Days even suggested that some FBI agents in San Juan may have falsified official documents to cover up the
Cerro Maravilla killings and stop the Federal inquiry.

But there was still no "smoking gun," and when Rossello, the NPP gubernatorial candidate, sought to put his
own choice for resident commissioner--Puerto Rico's representative in the U.S. Congress--on the NPP slate,
Romero Barcelo headed him off.

Today Romero Barcelo is the NPP candidate for the Washington job, helping to bind his pro-statehood party to
his defense. Many on the island believe Romero Barcelo has at least a fifty-fifty chance of winning the resident
commissionership--which allows the occupant to participate in U.S. House proceedings but not on the House
floor.

The hearings and reruns of much of the testimony kept Puerto Ricans glued to the television sets well into the
summer, as if they were watching that most popular of Latin American entertainments, a novela--in English,
soap opera.

Chief investigator Perez Viera drew testimony from some of Romero Barcelo's top aides about "obstructing"
Cerro Maravilla inquiries when Romero Barcelo was Governor. More fingers were pointed at the FBI and
Puerto Rico's Justice Department. But Perez Viera insists the Senate won't file charges against anyone on the
basis of evidence presented at the latest hearings. Instead, he says, the task of prosecution will be up to Special
Independent Prosecutor Alejandro Salgado Rivera, who has said there's sufficient evidence for perjury and
coverup charges against several persons he declines to identify.

The question, obviously, is whether one of those "several persons" is Romero Barcelo.

And much depends on the outcome of November's election, because both Rossello and Romero Barcelo say that
if the NPP wins in November, there won't be any prosecutions at all. Both say the special prosecutor's office
will be dismantled if the pro-statehood party wins--and they even talk of investigating the Cerro Maravilla
investigators.

Romero Barcelo finally did testify before the Puerto Rican Senate Committee, denying he ever expected
"anything to happen" at Cerro Maravilla and defending himself this way:

"Afterwards, after one has all the details and knows it was not self-defense, the perspective is different.... In the
heat of the moment decisions are taken and later you say, hey, what they should have done was this and that.
That's very easy.... That the police commit a murder is a very serious matter, even more serious than if a
private citizen did it, because the police are supposed to protect society. However, there's a principle that an evil
does not justify another evil. That murders were committed does not justify using the government's power to
persecute, to falsely accuse, to besmirch reputations...to prolong an investigation and bring it forth only when
there's an election coming."

The whole affair, he added, is a "black mark" against Puerto Rico politics.

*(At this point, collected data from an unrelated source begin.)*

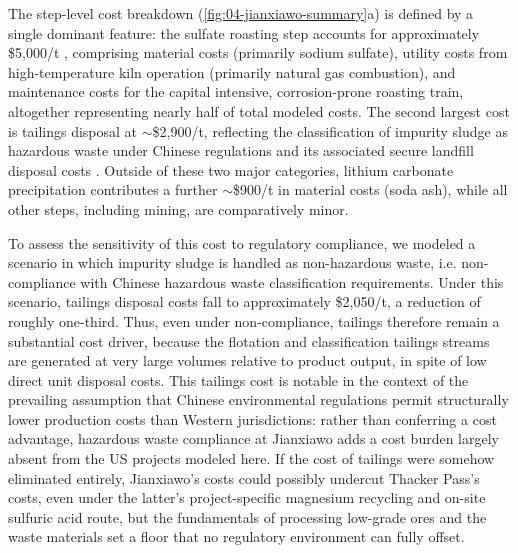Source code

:The step-level cost breakdown (\ref{fig:04-jianxiawo-summary}a) is defined by a single dominant feature: the sulfate roasting step accounts for approximately \$5,000/t , comprising material costs (primarily sodium sulfate), utility costs from high-temperature kiln operation (primarily natural gas combustion), and maintenance costs for the capital intensive, corrosion-prone roasting train, altogether representing nearly half of total modeled costs. The second largest cost is tailings disposal at $\sim$\$2,900/t, reflecting the classification of impurity sludge as hazardous waste under Chinese regulations and its associated secure landfill disposal costs \cite{nationaldevelopmentandreformcommission2024}. Outside of these two major categories, lithium carbonate precipitation contributes a further $\sim$\$900/t in material costs (soda ash), while all other steps, including mining, are comparatively minor. 

To assess the sensitivity of this cost to regulatory compliance, we modeled a scenario in which impurity sludge is handled as non-hazardous waste, i.e. non-compliance with Chinese hazardous waste classification requirements. Under this scenario, tailings disposal costs fall to approximately \$2,050/t, a reduction of roughly one-third. Thus, even under non-compliance, tailings therefore remain a substantial cost driver, because the flotation and classification tailings streams are generated at very large volumes relative to product output, in spite of low direct unit disposal costs. This tailings cost is notable in the context of the prevailing assumption that Chinese environmental regulations permit structurally lower production costs than Western jurisdictions: rather than conferring a cost advantage, hazardous waste compliance at Jianxiawo adds a cost burden largely absent from the US projects modeled here. If the cost of tailings were somehow eliminated entirely, Jianxiawo's costs could possibly undercut Thacker Pass's costs, even under the latter's project-specific magnesium recycling and on-site sulfuric acid route, but the fundamentals of processing low-grade ores and the waste materials set a floor that no regulatory environment can fully offset. 

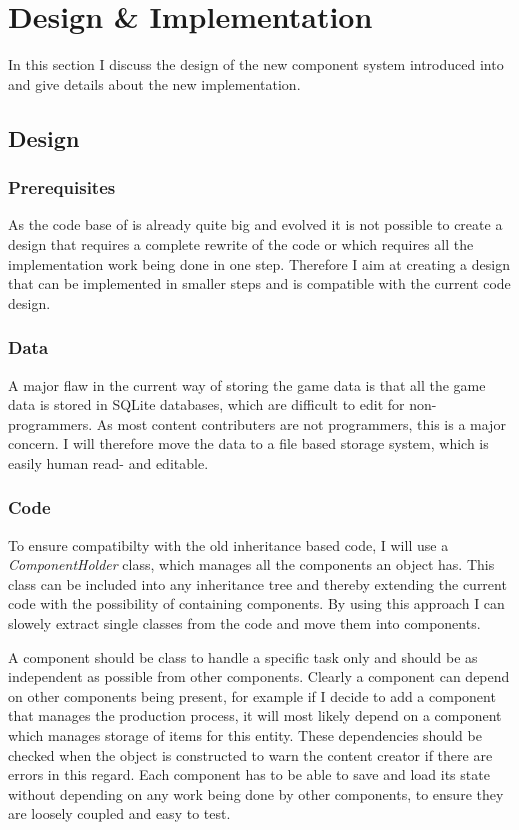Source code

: \section{Design \& Implementation}
In this section I discuss the design of the new component system introduced into \UH{} and give details about the new
implementation.

\subsection{Design}

\subsubsection{Prerequisites}
As the code base of \UH{} is already quite big and evolved it is not possible to create a design that requires a
complete rewrite of the code or which requires all the implementation work being done in one step. Therefore I aim at
creating a design that can be implemented in smaller steps and is compatible with the current code design.

\subsubsection{Data}
A major flaw in the current \UH{} way of storing the game data is that all the game data is stored in SQLite databases,
which are difficult to edit for non-programmers. As most content contributers are not programmers, this is a major
concern. I will therefore move the data to a file based storage system, which is easily human read- and editable.

\subsubsection{Code}
To ensure compatibilty with the old inheritance based code, I will use a \textit{ComponentHolder} class, which manages all the
components an object has. This class can be included into any inheritance tree and thereby extending the current code
with the possibility of containing components. By using this approach I can slowely extract single classes from the code
and move them into components.

A component should be class to handle a specific task only and should be as independent
as possible from other components. Clearly a component can depend on other components being present, for example if I
decide to add a component that manages the production process, it will most likely depend on a component which manages
storage of items for this entity. These dependencies should be checked when the object is constructed to warn the
content creator if there are errors in this regard.
Each component has to be able to save and load its state without depending on any work  being done by other components,
to ensure they are loosely coupled and easy to test.

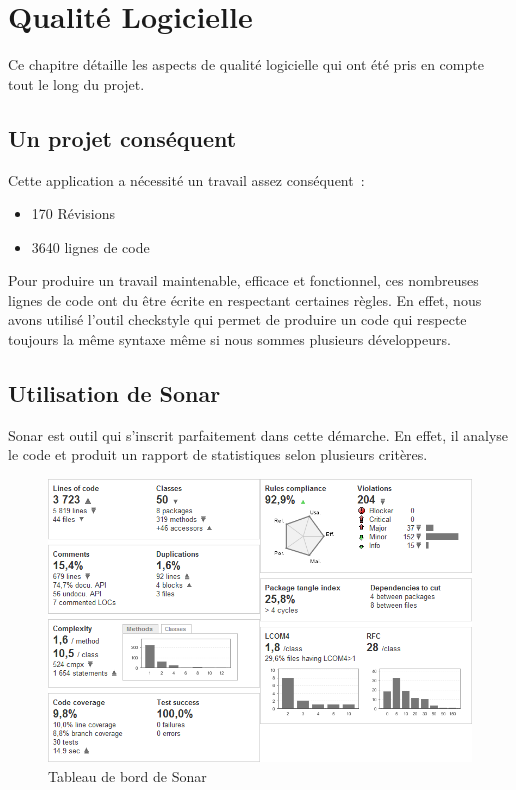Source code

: \chapter{Qualité Logicielle}
\minitoc

Ce chapitre détaille les aspects de qualité logicielle qui ont été pris en compte tout le long du projet.

\section{Un projet conséquent}

Cette application a nécessité un travail assez conséquent~:

\begin{itemize}
\item 170 Révisions
\item 3640 lignes de code
\end{itemize}

Pour produire un travail maintenable, efficace et fonctionnel, ces nombreuses lignes de code ont du être 
écrite en respectant certaines règles. En effet, nous avons utilisé l'outil checkstyle qui permet de produire un code qui respecte toujours la même syntaxe même si nous sommes plusieurs développeurs.

\section{Utilisation de Sonar}
Sonar est outil qui s'inscrit parfaitement dans cette démarche. En effet, il analyse le code et produit un rapport de statistiques selon plusieurs critères.

\begin{figure}[!h]
 \centering
 \includegraphics[width=16cm]{images/sonar-dashboard.png} 
 \caption{Tableau de bord de Sonar}
 \label{fig:sonar-dashboard}
\end{figure}

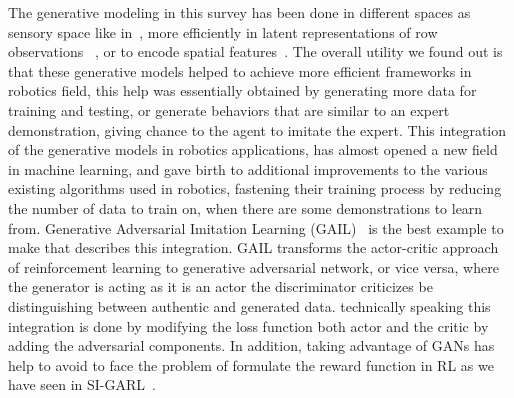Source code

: The generative modeling in this survey has been done in different spaces as sensory space like in~\cite{nair2018visual}, more efficiently in latent representations of row observations~\cite{fujimoto2018addressing} , or to encode spatial features~\cite{finn2016deep}. The overall utility we found out is that these generative models helped to achieve more efficient frameworks in robotics field, this help was essentially obtained by generating more data for training and testing, or generate behaviors that are similar to an expert demonstration, giving chance to the agent to imitate the expert. This integration of the generative models in robotics applications, has almost opened a new field in machine learning, and gave birth to additional improvements to the various existing algorithms used in robotics, fastening their training process by reducing the number of data to train on, when there are some demonstrations to learn from. Generative Adversarial Imitation Learning (GAIL)~\cite{DBLP:journals/corr/HoE16} is the best example to make that describes this integration. GAIL transforms the actor-critic approach of reinforcement learning to generative adversarial network, or vice versa, where the generator is acting as it is an actor the discriminator criticizes be distinguishing between authentic and generated data. technically speaking this integration is done by modifying the loss function both actor and the critic by adding the adversarial components. In addition, taking advantage of GANs has help to avoid to face the problem of formulate the reward function in RL as we have seen in SI-GARL~\cite{liu2019self}.\\
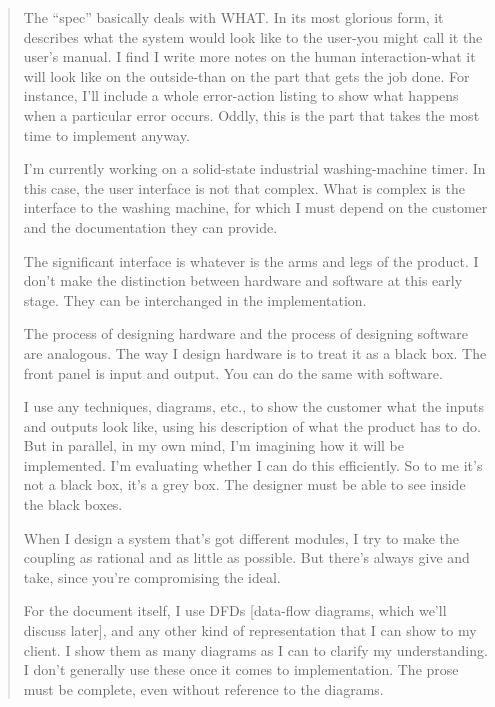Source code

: \begin{quotation}
\noindent The ``spec'' basically deals with WHAT. In its most glorious form, it
describes what the system would look like to the user-you might call it the
user's manual. I find I write more notes on the human interaction-what it
will look like on the outside-than on the part that gets the job done. For
instance, I'll include a whole error-action listing to show what happens when
a particular error occurs. Oddly, this is the part that takes the most time to
implement anyway.


I'm currently working on a solid-state industrial washing-machine timer. In
this case, the user interface is not that complex. What is complex is the
interface to the washing machine, for which I must depend on the customer
and the documentation they can provide.

The significant interface is whatever is the arms and legs of the product. I
don't make the distinction between hardware and software at this early
stage. They can be interchanged in the implementation.

The process of designing hardware and the process of designing software
are analogous. The way I design hardware is to treat it as a black box. The
front panel is input and output. You can do the same with software.

I use any techniques, diagrams, etc., to show the customer what the inputs
and outputs look like, using his description of what the product has to do.
But in parallel, in my own mind, I'm imagining how it will be implemented.
I'm evaluating whether I can do this efficiently. So to me it's not a black
box, it's a grey box. The designer must be able to see inside the black boxes.

When I design a system that's got different modules, I try to make the
coupling as rational and as little as possible. But there's always give and
take, since you're compromising the ideal.

For the document itself, I use DFDs {[}data-flow diagrams, which we'll
discuss later{]}, and any other kind of representation that I can show to my
client. I show them as many diagrams as I can to clarify my understanding.
I don't generally use these once it comes to implementation. The prose
must be complete, even without reference to the diagrams.
\end{quotation}
\blackline{2ex}

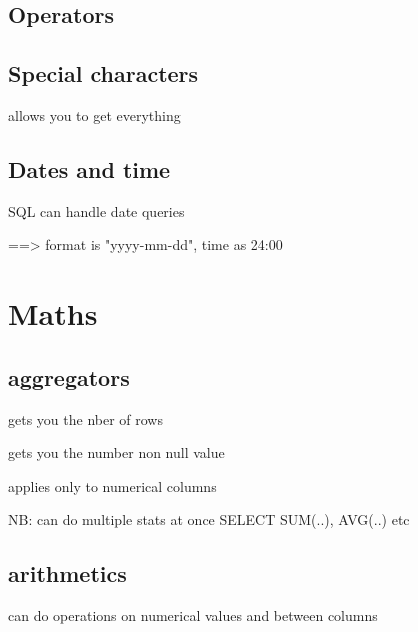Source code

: 	\subsection{Operators}



		\code{=}

		\code{!=}

	\subsection{Special characters}

		\code{*} allows you to get everything

	\subsection{Dates and time}

		SQL can handle date queries

		 ==> format is "yyyy-mm-dd", time as 24:00




\section{Maths}

	\subsection{aggregators}

		 gets you the nber of rows

		 gets you the number non null value

		 applies only to numerical columns



		NB: can do multiple stats at once SELECT SUM(..), AVG(..) etc

	\subsection{arithmetics}

		can do operations on numerical values and between columns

Samuel Dash disagrees. "The evidence shows that Romero Barcelo intervened in both the Federal and (Puerto
Rico) Senate investigations," Dash says. "He succeeded with the Federal investigation. Although he tried
everything, according to the evidence, to paralyze the Senate investigation, he failed, and the Senate at last
revealed the truth of the murders to the people.... They have not been fooled. They cannot believe that former
Governor Carlos Romero Barcelo is a victim or a martyr of Cerro Maravilla, but, on the contrary, they must
know now what his real role in this tragedy was."

The vote in November will offer the Puerto Ricans' judgment--more than fourteen years after the mountaintop
murders.

William Steif, a frequent contributor to The Progressive, wrote about Cerro Maravilla in the April 1984 issue.

'A KIND OF QUEBEC'

Last year, the Puerto Rican legislature enacted and the governor signed a law saying that "only Spanish" was the
island's official language, though roughly 40 per cent of the 3.5 million Puerto Ricans speak some English.

There's an ambivalence in Puerto Rico that exists nowhere else in Latin America. It is the ambivalence created
by U.S. citizenship, U.S. access, the U.S. economy. On an island half the size of New Jersey, per capita yearly
income is about $6,000, at least six times higher than in the neighboring, Spanish-speaking Dominican Republic.
The U.S. consumer ideology is evident everywhere on the island, and millions of Puerto Ricans live on the U.S.
mainland and come and go to the island at will.

Simultaneously, there's pride in the Hispanic culture, assertiveness against what's often seen as U.S.
colonialism--and constant worry over an unemployment rate that at last count was about 17 per cent of the
work force, low for Latin America but very high by U.S. standards.

"We are a kind of Quebec within the U.S.," says one Puerto Rican, referring to Canada's internal struggle.

This ambivalence is particularly pertinent in the case of the 1978 murders atop Cerro Maravilla. It was the
doggedness of Puerto Rico's only English-language newspaper, the 35,000-circulation San Juan Star, and
particularly of reporter Manny Suarez, which kept the case alive while three much larger Spanish-language
dailies would have let it die a natural death. Suarez even wrote a book, Requiem on Cerro Maravilla, published
in 1987, that detailed the police killings and subsequent coverup. It sold around 10,000 copies, half in English,
half in Spanish.

Suarez, a New York-born and educated Puerto Rican who'd joined The San Juan Star's staff in 1960, dug and
dug for thirteen years, dredging up more and more facts about the murders and coverup. His reward, in
mid-September 1991, was to be pulled off the Cerro Maravilla case because, according to editor Andrew
Viglucci, he was "too close" to it. Suarez, now sixty-one, filed an age-discrimination lawsuit against his
newspaper, and he was supported by most local members of his unit of the American Newspaper Guild. The
management met with him and reached a kind of compromise, but that fell through and Suarez reinstituted his
suit. A second meeting in mid-1992 got Suarez to withdraw his suit once more on the pledge that he'd be a
"senior writer" on the newspaper. "We'll see if that works," Suarez says.

Meantime, The San Juan Star's management, worried about the English-language newspaper's viability in a
journalistic arena dominated by the conservative El Nuevo Dia and El Vocero--a third Spanish-language paper, El
Mundo has died--is turning more conservative. The new publisher and president is Adolfo Comas Bacardi, a
member of the rich Bacardi Rum family, and the newspaper is becoming an apologist for former Governor
Carlos Romero Barcelo's pro-statehood New Progressive Party, which on the U.S. mainland would correlate
with the right wing of the Republican Party.

"Investigative reporting" is out, "fairness and objectivity" are in. That leaves Manny Suarez out on a limb.

But it's also a sign of the Puerto Rican ambivalence, because in Latin America newspapers or other media,
generally lined up with the powers that be, do little or no investigative reporting. Those that do are bombed or
their editors and reporters wind up dead. The pitch is to make money and preserve the status quo.